(Data entries)
-=-=-

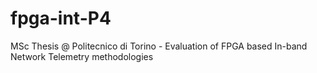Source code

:# fpga-int-P4
MSc Thesis @ Politecnico di Torino - Evaluation of FPGA based In-band Network Telemetry methodologies 
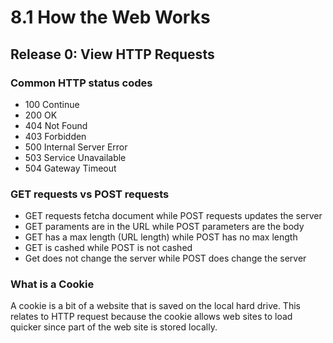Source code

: # 8.1 How the Web Works
## Release 0: View HTTP Requests

### Common HTTP status codes
* 100 Continue
* 200 OK
* 404 Not Found
* 403 Forbidden
* 500 Internal Server Error
* 503 Service Unavailable
* 504 Gateway Timeout

### GET requests vs POST requests

* GET requests fetcha document while POST requests updates the server
* GET paraments are in the URL while POST parameters are  the body
* GET has a max length (URL length) while POST has no max length
* GET is cashed while POST is not cashed
* Get does not change the server while POST does change the server

### What is a Cookie

A cookie is a bit of a website that is saved on the local hard drive.  This relates to HTTP request because the cookie allows web sites to load quicker since part of the web site is stored locally.
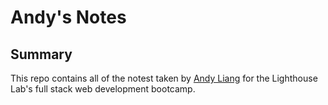 # Andy's Notes
## Summary
This repo contains all of the notest taken by [Andy Liang]("https://github.com/andyzen619") for the Lighthouse Lab's full stack web development bootcamp.

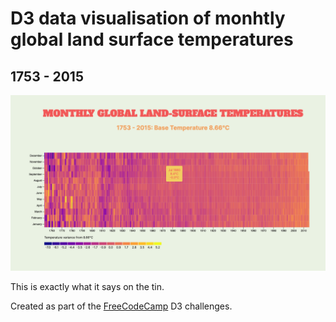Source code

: # D3 data visualisation of monhtly global land surface temperatures
## 1753 - 2015

![preview image](preview.png)

This is exactly what it says on the tin.

Created as part of the [FreeCodeCamp](https://www.freecodecamp.org) D3 challenges.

-=-=-

*Exercise aim*
Set down all the lines above exactly as they appear, with no pictures.

*Answer box*
Source code

:# fpga-int-P4
MSc Thesis @ Politecnico di Torino - Evaluation of FPGA based In-band Network Telemetry methodologies 
Source code

: # 8.1 How the Web Works
## Release 0: View HTTP Requests

### Common HTTP status codes
* 100 Continue
* 200 OK
* 404 Not Found
* 403 Forbidden
* 500 Internal Server Error
* 503 Service Unavailable
* 504 Gateway Timeout

### GET requests vs POST requests

* GET requests fetcha document while POST requests updates the server
* GET paraments are in the URL while POST parameters are  the body
* GET has a max length (URL length) while POST has no max length
* GET is cashed while POST is not cashed
* Get does not change the server while POST does change the server

### What is a Cookie

A cookie is a bit of a website that is saved on the local hard drive.  This relates to HTTP request because the cookie allows web sites to load quicker since part of the web site is stored locally.
 # Andy's Notes
## Summary
This repo contains all of the notest taken by [Andy Liang]("https://github.com/andyzen619") for the Lighthouse Lab's full stack web development bootcamp.

Source code

: # D3 data visualisation of monhtly global land surface temperatures
## 1753 - 2015

![preview image](preview.png)

This is exactly what it says on the tin.

Created as part of the [FreeCodeCamp](https://www.freecodecamp.org) D3 challenges.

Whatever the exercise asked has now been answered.